Select and copy out every line in the records containing "Gamma".
Top of Data in this exercise
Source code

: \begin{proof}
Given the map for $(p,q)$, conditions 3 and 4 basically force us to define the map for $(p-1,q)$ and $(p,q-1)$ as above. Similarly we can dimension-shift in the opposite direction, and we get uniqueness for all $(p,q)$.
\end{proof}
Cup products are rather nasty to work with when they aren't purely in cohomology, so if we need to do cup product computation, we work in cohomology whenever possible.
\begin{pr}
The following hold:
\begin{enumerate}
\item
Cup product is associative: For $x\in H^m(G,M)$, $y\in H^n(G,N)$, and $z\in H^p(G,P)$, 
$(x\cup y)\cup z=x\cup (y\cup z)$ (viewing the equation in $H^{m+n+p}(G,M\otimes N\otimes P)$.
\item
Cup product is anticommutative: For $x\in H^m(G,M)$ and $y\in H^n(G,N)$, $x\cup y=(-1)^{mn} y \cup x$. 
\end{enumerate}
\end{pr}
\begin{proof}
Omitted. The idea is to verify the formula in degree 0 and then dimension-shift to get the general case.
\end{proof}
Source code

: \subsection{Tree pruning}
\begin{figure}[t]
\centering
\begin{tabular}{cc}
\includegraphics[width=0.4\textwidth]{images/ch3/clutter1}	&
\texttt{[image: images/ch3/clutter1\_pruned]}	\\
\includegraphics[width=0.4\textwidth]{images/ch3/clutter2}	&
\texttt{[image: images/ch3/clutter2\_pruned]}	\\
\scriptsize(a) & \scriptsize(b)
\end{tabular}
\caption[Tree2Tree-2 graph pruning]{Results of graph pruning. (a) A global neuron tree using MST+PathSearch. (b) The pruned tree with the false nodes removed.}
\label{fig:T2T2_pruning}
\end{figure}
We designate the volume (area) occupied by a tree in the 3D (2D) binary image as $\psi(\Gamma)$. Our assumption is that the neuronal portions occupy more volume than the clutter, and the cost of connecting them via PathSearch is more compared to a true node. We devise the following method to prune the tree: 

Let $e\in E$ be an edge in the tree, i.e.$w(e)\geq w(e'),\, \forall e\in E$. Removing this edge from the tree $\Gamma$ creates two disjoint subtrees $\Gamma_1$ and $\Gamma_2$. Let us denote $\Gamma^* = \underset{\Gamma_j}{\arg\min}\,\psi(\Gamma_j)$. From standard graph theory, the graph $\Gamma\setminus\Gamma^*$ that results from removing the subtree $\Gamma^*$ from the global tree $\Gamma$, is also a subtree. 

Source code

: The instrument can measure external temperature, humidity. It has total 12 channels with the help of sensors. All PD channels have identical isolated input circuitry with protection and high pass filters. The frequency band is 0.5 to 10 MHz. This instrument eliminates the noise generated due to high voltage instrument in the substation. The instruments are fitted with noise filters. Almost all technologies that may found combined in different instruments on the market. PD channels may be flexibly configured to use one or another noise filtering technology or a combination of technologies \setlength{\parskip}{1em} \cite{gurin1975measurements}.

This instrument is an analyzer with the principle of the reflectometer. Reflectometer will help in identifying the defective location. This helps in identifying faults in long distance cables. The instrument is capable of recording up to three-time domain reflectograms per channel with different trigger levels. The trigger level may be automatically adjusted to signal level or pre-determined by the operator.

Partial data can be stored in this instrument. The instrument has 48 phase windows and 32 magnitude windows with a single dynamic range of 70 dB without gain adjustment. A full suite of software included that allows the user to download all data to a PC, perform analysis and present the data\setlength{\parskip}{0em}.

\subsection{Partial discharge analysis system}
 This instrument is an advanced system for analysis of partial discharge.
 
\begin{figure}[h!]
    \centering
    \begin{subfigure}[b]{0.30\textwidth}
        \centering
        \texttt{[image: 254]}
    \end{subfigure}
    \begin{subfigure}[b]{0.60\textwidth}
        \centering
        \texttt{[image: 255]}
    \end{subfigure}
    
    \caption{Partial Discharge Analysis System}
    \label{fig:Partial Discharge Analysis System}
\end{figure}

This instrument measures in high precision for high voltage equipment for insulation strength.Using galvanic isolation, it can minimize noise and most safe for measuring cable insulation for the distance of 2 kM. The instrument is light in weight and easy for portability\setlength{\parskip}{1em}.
Bottom of Data in this exercise
▶ _Answer for this exercise_:
We designate the volume (area) occupied by a tree in the 3D (2D) binary image as $\psi(\Gamma)$. Our assumption is that the neuronal portions occupy more volume than the clutter, and the cost of connecting them via PathSearch is more compared to a true node. We devise the following method to prune the tree: 
Let $e\in E$ be an edge in the tree, i.e.$w(e)\geq w(e'),\, \forall e\in E$. Removing this edge from the tree $\Gamma$ creates two disjoint subtrees $\Gamma_1$ and $\Gamma_2$. Let us denote $\Gamma^* = \underset{\Gamma_j}{\arg\min}\,\psi(\Gamma_j)$. From standard graph theory, the graph $\Gamma\setminus\Gamma^*$ that results from removing the subtree $\Gamma^*$ from the global tree $\Gamma$, is also a subtree. 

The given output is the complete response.